_Activity_. Only some lines are wanted. Transcribe, exactly, the lines below from the line with "## June 6, 2025" up to and including the line with "Re-wrote PNEUMA and".

_Records excerpted from a collection_.

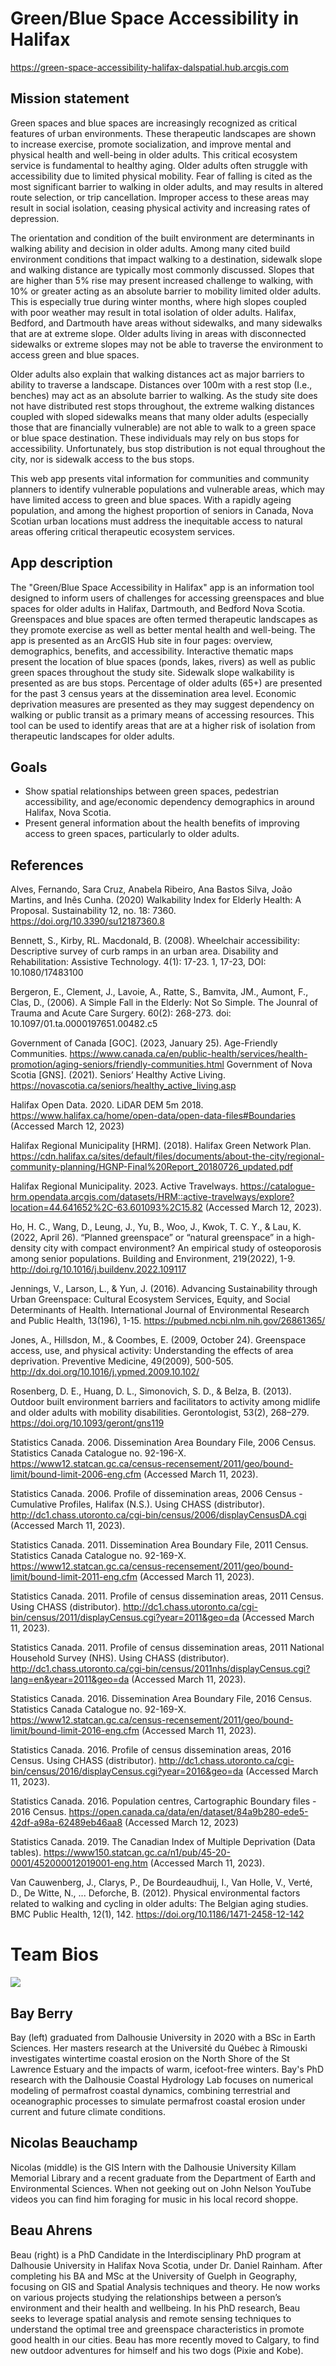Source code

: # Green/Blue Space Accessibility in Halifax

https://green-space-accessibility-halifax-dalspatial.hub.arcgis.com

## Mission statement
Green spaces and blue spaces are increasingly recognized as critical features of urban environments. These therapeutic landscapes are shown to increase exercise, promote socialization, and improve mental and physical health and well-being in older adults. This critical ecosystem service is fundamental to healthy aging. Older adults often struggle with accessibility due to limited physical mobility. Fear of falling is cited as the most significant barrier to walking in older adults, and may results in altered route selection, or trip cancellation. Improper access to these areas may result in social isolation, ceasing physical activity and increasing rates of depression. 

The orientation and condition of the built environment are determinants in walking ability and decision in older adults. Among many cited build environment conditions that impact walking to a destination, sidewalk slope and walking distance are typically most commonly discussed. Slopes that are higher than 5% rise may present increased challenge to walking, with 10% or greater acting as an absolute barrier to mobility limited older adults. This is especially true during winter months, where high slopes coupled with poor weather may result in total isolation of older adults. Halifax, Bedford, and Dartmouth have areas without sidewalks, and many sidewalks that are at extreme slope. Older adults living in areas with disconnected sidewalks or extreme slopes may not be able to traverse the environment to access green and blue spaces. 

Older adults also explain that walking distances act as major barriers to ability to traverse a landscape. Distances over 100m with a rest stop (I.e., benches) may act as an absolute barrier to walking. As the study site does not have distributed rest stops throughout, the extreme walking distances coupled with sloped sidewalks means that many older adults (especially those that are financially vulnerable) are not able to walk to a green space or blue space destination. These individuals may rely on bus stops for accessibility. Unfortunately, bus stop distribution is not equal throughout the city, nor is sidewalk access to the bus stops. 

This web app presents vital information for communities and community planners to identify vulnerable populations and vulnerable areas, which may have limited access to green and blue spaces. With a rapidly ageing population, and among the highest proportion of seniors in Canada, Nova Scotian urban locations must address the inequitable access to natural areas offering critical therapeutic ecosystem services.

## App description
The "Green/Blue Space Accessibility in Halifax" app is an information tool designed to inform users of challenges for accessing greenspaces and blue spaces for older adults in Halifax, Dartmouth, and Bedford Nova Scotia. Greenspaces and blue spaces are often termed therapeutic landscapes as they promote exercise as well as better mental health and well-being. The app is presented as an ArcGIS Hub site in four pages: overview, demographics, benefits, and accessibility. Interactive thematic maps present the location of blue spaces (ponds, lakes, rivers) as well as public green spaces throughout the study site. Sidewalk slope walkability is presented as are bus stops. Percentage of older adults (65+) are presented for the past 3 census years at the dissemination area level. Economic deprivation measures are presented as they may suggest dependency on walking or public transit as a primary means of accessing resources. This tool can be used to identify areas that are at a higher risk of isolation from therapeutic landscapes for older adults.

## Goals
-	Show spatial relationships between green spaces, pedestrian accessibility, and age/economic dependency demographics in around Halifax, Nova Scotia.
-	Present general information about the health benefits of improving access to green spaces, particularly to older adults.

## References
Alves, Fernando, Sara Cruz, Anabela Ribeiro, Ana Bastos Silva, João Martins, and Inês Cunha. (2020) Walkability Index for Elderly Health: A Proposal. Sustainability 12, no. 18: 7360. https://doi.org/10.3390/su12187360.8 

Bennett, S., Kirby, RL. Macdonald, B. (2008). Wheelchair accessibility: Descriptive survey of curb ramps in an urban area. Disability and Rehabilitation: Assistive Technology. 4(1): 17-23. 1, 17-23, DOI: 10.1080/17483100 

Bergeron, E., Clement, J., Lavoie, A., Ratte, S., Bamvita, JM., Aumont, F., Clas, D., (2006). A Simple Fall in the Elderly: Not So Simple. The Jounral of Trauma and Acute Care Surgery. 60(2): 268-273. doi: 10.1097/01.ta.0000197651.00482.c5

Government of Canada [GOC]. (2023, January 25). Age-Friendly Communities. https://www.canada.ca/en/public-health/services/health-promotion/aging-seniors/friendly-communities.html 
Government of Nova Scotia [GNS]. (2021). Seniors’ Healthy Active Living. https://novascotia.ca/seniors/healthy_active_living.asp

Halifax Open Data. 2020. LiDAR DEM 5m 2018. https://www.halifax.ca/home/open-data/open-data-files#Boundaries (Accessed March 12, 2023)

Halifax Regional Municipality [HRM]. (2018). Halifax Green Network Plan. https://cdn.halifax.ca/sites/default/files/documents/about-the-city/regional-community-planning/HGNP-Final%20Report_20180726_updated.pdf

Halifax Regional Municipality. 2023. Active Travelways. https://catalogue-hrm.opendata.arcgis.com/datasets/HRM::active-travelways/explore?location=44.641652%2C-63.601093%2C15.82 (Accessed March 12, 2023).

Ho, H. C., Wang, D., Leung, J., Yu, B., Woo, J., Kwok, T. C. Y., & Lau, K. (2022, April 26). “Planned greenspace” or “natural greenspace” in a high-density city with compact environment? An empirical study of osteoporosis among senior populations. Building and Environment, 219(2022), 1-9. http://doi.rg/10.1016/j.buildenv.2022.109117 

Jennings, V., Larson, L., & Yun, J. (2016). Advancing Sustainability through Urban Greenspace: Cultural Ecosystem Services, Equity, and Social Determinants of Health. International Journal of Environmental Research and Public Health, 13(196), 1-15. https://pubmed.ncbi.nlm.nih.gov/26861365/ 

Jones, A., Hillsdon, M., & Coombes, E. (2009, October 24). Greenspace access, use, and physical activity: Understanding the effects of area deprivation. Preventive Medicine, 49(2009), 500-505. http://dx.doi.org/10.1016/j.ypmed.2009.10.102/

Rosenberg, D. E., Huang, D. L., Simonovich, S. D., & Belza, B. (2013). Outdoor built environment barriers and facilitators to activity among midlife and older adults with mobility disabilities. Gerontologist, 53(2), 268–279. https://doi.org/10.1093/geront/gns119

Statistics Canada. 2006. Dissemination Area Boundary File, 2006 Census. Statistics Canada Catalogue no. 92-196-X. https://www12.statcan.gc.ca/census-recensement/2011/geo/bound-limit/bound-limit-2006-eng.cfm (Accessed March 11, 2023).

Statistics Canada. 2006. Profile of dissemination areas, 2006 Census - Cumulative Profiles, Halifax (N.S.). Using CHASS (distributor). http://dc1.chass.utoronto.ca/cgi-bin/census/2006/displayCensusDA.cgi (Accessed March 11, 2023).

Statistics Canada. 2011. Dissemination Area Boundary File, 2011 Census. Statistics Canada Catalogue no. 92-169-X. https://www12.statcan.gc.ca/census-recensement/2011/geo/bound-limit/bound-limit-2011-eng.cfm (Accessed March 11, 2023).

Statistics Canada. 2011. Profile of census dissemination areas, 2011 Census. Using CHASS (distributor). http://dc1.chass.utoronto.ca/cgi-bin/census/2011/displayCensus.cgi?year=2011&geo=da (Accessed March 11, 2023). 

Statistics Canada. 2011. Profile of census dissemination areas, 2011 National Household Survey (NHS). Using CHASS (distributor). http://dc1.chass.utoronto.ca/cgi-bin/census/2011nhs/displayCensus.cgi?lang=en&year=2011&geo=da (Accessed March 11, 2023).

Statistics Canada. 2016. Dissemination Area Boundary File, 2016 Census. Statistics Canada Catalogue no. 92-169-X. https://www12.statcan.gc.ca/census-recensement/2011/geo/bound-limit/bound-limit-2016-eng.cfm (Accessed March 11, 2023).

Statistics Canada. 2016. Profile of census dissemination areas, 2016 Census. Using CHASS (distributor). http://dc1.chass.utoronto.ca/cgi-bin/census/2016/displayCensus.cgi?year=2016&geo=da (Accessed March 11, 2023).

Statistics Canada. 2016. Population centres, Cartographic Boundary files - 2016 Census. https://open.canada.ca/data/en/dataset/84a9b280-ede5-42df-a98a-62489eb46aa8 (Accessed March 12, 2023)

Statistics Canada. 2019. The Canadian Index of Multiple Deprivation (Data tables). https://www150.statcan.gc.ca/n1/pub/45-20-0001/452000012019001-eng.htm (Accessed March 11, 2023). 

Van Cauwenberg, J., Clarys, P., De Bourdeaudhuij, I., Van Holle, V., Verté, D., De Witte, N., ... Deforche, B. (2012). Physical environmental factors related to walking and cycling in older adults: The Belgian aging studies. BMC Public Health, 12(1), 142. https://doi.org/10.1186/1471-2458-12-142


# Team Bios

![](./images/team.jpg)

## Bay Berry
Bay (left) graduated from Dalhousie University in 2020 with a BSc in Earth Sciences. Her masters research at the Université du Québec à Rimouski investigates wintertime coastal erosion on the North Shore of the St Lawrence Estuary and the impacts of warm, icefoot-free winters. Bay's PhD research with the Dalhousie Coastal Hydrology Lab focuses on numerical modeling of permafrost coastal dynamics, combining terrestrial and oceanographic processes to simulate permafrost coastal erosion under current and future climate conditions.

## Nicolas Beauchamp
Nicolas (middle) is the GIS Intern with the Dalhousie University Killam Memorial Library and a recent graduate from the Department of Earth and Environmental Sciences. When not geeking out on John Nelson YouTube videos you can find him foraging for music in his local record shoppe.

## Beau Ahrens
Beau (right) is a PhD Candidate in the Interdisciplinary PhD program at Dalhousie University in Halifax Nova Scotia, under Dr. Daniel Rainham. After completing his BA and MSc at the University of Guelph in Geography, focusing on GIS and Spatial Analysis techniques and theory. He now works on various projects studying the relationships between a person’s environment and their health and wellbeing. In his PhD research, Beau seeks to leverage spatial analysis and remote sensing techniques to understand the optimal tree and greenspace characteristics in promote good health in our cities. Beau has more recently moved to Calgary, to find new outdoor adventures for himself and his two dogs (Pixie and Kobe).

* * *

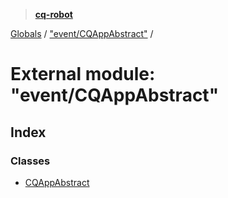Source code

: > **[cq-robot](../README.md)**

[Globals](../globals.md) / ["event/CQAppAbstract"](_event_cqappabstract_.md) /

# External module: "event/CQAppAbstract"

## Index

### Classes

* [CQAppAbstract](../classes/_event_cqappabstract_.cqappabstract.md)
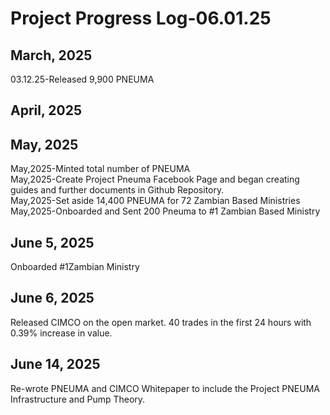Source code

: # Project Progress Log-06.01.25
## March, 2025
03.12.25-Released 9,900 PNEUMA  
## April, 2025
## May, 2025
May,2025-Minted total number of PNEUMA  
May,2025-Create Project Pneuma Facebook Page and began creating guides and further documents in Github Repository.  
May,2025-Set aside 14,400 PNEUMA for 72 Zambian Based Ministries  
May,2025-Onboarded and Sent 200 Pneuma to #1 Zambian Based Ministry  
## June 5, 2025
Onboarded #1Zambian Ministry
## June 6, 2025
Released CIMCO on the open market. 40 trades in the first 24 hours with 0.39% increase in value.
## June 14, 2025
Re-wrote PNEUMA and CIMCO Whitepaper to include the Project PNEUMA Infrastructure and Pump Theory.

---

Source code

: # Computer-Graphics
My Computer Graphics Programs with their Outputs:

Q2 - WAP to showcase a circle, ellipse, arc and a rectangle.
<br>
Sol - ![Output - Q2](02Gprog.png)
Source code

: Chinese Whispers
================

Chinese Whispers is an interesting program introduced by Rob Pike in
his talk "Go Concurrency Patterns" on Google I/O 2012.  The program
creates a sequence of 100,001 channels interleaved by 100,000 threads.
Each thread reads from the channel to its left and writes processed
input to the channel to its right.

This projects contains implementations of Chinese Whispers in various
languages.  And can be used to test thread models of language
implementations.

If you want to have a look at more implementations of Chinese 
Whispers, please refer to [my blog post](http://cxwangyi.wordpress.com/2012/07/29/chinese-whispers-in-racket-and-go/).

_Answer section_.
## June 6, 2025
Released CIMCO on the open market. 40 trades in the first 24 hours with 0.39% increase in value.
## June 14, 2025
Re-wrote PNEUMA and CIMCO Whitepaper to include the Project PNEUMA Infrastructure and Pump Theory.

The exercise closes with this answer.